Insight
What's the plot of the Boris Johnson show?
Here are eight things I've learned from the Conservative Party's first post-Covid conference in Manchester.
1) This party is dominated by its leader, Boris Johnson, to an extent that I've not witnessed in my lifetime. Even the Conservative Party of Margaret Thatcher was a lesser cult of personality.
None of Johnson's colleagues has announced anything of great substance.
All policies unveiled so far have broadly been good housekeeping (such as Sunak's extension of assorting training schemes). And no speaker has scintillated or electrified delegates (though Sunak's performance at the lectern is incomparably less wooden than it used to be).
The most symbolic manifestation of the cult of Johnson is that almost the entire conference is taking place in a room about the size of the studios used by a popular ITV game show or chat show. Only one speaker is allowed a proper auditorium: Boris Johnson.
"We're at the start of a very serious crisis of living standards" - Political Editor Robert Peston
His close colleagues routinely use phrases about him like "the genius of Boris", or "Boris's extraordinary leadership".
Few ever lavished such plaudits on May, Cameron, or Major. To use Johnson's favourite franglais, "le Tory Party, c'est lui". His backbenchers may increasingly have reservations about him, but his ministers are a fan club.

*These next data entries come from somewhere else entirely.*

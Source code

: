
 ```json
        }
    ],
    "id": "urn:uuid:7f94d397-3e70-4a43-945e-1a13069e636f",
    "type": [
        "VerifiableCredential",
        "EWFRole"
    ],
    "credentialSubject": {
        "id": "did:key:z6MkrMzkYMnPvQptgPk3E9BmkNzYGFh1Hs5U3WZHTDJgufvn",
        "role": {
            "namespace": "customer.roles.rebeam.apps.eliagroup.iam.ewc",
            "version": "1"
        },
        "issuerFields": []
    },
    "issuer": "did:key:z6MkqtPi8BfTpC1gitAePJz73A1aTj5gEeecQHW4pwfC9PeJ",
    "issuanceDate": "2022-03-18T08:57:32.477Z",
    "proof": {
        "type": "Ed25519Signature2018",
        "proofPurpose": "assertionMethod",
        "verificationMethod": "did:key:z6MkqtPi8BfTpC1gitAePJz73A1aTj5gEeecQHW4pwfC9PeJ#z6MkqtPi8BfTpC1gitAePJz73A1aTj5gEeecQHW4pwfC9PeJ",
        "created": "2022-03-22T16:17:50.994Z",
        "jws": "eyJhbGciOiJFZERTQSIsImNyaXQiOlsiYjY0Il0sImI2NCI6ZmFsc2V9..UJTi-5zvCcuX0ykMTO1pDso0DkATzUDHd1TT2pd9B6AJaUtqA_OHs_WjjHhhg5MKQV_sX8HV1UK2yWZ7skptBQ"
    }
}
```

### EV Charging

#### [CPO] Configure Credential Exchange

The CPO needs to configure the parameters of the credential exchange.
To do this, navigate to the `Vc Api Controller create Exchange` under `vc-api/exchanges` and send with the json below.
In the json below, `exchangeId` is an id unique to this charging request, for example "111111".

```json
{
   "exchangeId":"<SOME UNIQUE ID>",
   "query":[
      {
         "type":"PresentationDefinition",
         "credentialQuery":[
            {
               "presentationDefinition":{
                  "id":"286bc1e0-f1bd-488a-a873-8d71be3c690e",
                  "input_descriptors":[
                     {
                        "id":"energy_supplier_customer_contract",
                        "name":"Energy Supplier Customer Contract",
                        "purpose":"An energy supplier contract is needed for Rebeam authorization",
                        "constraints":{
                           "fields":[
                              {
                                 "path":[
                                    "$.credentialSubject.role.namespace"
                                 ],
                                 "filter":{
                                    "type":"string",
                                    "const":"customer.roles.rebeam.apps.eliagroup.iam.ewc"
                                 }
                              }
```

2) I would say that the PM's big idea, "levelling up", is a work in progress, except that may be too flattering.
Having just listened to the speech of the newly appointed secretary of state for levelling up, Michael Gove, I now know less about levelling up than I thought I did before.
Gove said "levelling up means four things": strengthening local leadership, which is something we heard from Johnson before the summer recess, and that it would raise living standards, improve public services and enhance citizens' pride in where they live.
These aims would be meaningful if Gove could name a politician who campaigns to lower living standards, destroy public services and reduce citizens' pride in their local area.
"Levelling up" remains the Scarlet Pimpernel of Johnson's programme: impossible to pin down.
Boris Johnson's Tory party mantras come at a precarious time for the British economy, reports ITV News Deputy Political Editor Anushka Asthana
3) Boris Johnson is currently obsessed with one possible underpinning of a subset of his levelling up agenda, namely that wages are going up.
This is the Brexit dividend, he thinks, in that leaving the EU has reversed the wage-suppressing inward flows of cheap, relatively unskilled labour from the rest of the European Union. Johnson bangs on about this every time there's a camera in his face.
4) There seems little recognition from Johnson that when wages go up without a corresponding change in working practices or investment in new kit that would boost output, it leads to a REDUCTION in productivity - which is either inflationary or crippling for employers, or both.
The PM keeps talking about the imperative of increasing productivity. But he won't acknowledge that in the short term at least Brexit is reducing productivity.
5) The PM is right that when the relative price of labour rises significantly, as it is, businesses will invest to enhance productivity - in machines to harvest fruit and vegetables, in driverless lorries, in robots that will do basic chores in care homes, and so on.
But it will take years for this investment to bear fruit. In the meantime, there is a risk that wage inflation takes hold, and that the Bank of England feels compelled to raise interest rates - which could dampen the necessary investment.
6) Sunak, presumably with the PM's blessing, today set an economic policy framework that will provide funding to train the employed and unemployed, and improve productivity, but will refuse requests to borrow to fund additional transfers to poor people through the benefits system.
After the 15 percentage point increase in the national debt caused by Covid support measures, additional borrowing would be "immoral", Sunak said, and increasing benefits was the wrong way to help hard-working families.
This is a Thatcher-style cruel-to-be-kind approach to reconstructing the economy.
7) There is a worst-case scenario of interest rates being raised when living standards are already being savaged by rising prices for food, energy and other essentials, assorted tax rises and Sunak's removal of the £20 weekly uplift to universal credit.
The probability of this worst case is not trivially small. Johnson's advisers and cabinet colleagues tell me they are conscious of it, and that the economic conditions in the UK for probably the next two years are likely to be difficult, to put it mildly.
As I've been saying for some time, we are at the start of an extended period of cost-of-living increases.
8) "There is no chance of an election in the next two years" said one member of the government who has the ear of the PM.
"It is mad that anyone should think otherwise. There's too much to do and we'd be insane to go to the country until we're through the other side of this mess".
To be clear, there is a clue in the conference slogan that Johnson is playing a long game.
"Getting on with the job" is the backdrop to every speech and conference hall fireside chat. It's ostentatiously dull.